Remédier aux carences en matière d'éducation, de santé, d'assainissement, de gestion des déchets, de logement et de connexion Internet dans ces régions nécessite des approches inspirées par l'idée de plus en plus répandue dans les organisations multilatérales de «solutions fondées sur la nature». Ces solutions doivent entrer dans la matrice stratégique des politiques urbaines en Amazonie.
Un exemple, en ce sens, est l'urgence de promouvoir une plus grande utilisation du bois dans les travaux d'infrastructures urbaines, au lieu du béton, dont l'impact sur les services écosystémiques est très destructeur. Utiliser du bois n'est pas synonyme de détruire la forêt. Au contraire, cette utilisation suppose une gestion durable des espaces forestiers, favorisant l'intégration entre les besoins urbains et le renforcement de la socio-biodiversité. Le reboisement urbain (tel qu'il est promu à Belém) est un autre exemple de solutions basées sur la nature, en particulier dans les régions où les températures sont aussi élevées.
Mais les « solutions fondées sur la nature » devront aussi inspirer l'agriculture marchande et l'agriculture familiale en Amazonie, qui a déjà une riche expérience en la matière, comme le montre le œuvres du professeur Francisco de Assis Costa. Le monde acceptera de moins en moins de produits agricoles liés à la destruction de la nature et à l'appauvrissement des services écosystémiques qu'elle fournit. Outre le respect des aires protégées, il faut mettre en œuvre des méthodes de production utilisant des produits de la socio-biodiversité, qui ne polluent pas les rivières et les sols et dont la valeur ajoutée réside non seulement dans leurs faibles coûts, mais surtout dans la capacité à suivre leurs effets régénérateurs . L'agroécologie, devenue une politique officielle de l'Union européenne, offre des pistes prometteuses pour l'Amazonie.
Tels sont les rudiments d'une idée qu'il convient d'approfondir et dont l'inspiration principale est que la croissance économique de l'Amazonie, la lutte contre la pauvreté et les inégalités ne peuvent souffrir du clivage qui consiste à affirmer la valeur écosystémique de la forêt et, au prônent en même temps les modes conventionnels de croissance économique des villes, l'approvisionnement en matières premières et l'agriculture familiale.

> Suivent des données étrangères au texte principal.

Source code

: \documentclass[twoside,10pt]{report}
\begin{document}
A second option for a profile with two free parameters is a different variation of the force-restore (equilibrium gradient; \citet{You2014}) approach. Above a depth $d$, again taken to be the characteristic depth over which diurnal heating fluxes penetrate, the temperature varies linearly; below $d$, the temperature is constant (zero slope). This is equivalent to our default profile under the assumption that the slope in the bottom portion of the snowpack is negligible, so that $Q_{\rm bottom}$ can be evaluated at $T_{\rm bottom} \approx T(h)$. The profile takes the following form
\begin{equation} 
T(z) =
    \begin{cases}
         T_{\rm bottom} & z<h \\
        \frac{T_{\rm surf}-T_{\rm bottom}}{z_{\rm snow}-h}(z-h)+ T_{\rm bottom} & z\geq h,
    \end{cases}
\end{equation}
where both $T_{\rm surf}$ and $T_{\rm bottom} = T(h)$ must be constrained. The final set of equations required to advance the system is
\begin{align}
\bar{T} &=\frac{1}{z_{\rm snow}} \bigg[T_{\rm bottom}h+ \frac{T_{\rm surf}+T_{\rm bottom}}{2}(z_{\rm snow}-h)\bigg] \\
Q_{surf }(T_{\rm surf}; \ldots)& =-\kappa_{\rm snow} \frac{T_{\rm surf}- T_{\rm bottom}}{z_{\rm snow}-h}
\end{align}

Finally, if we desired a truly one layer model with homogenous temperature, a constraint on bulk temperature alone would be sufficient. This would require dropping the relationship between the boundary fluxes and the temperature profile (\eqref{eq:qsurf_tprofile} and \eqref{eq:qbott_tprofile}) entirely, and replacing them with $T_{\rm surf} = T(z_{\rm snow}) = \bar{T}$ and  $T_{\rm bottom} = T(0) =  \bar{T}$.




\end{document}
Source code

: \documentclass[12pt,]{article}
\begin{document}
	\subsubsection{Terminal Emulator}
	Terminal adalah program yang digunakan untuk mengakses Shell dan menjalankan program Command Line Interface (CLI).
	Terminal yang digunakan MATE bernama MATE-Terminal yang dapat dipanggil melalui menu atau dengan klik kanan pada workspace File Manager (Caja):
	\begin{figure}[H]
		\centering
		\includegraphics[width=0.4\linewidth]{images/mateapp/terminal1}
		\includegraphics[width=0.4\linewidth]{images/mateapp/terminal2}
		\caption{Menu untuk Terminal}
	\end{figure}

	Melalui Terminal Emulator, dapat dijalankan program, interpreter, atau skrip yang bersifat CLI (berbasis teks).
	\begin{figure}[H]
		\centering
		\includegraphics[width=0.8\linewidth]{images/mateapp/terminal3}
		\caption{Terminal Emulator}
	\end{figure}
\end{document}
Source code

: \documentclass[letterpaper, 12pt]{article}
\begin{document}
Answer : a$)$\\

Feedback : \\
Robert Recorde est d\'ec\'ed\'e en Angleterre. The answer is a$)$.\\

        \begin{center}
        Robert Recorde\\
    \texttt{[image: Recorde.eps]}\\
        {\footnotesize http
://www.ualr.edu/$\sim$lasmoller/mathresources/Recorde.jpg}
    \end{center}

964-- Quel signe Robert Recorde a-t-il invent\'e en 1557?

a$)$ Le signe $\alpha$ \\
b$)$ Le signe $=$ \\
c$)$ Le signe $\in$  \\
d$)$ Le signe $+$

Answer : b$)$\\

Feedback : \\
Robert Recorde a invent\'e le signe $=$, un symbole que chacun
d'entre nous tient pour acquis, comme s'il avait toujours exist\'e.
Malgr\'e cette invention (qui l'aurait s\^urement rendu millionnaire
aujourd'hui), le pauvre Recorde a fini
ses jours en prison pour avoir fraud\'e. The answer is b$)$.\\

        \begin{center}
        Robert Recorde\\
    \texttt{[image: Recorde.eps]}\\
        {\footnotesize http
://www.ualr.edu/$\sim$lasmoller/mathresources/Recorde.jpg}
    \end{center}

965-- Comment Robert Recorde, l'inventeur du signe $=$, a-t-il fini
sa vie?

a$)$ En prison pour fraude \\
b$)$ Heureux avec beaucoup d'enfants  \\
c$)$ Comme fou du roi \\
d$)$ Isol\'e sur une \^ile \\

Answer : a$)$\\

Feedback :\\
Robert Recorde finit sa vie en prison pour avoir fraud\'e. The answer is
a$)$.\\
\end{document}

Si l'économie du vivant est le vecteur de la croissance économique mondiale, il est évident que, pour le pays qui détient la plus grande socio-biodiversité de la planète, elle offre des opportunités que le renforcement de la démocratie, la lutte contre les inégalités, la science et les peuples de l'Amazonie et du Cerrado sauront en profiter.
* Ricardo Abramovay est professeur principal à l'Institut de l'énergie et de l'environnement de l'USP. Auteur, entre autres livres, de Amazon : vers une économie basée sur la connaissance de la nature (Éléphant/Troisième Voie).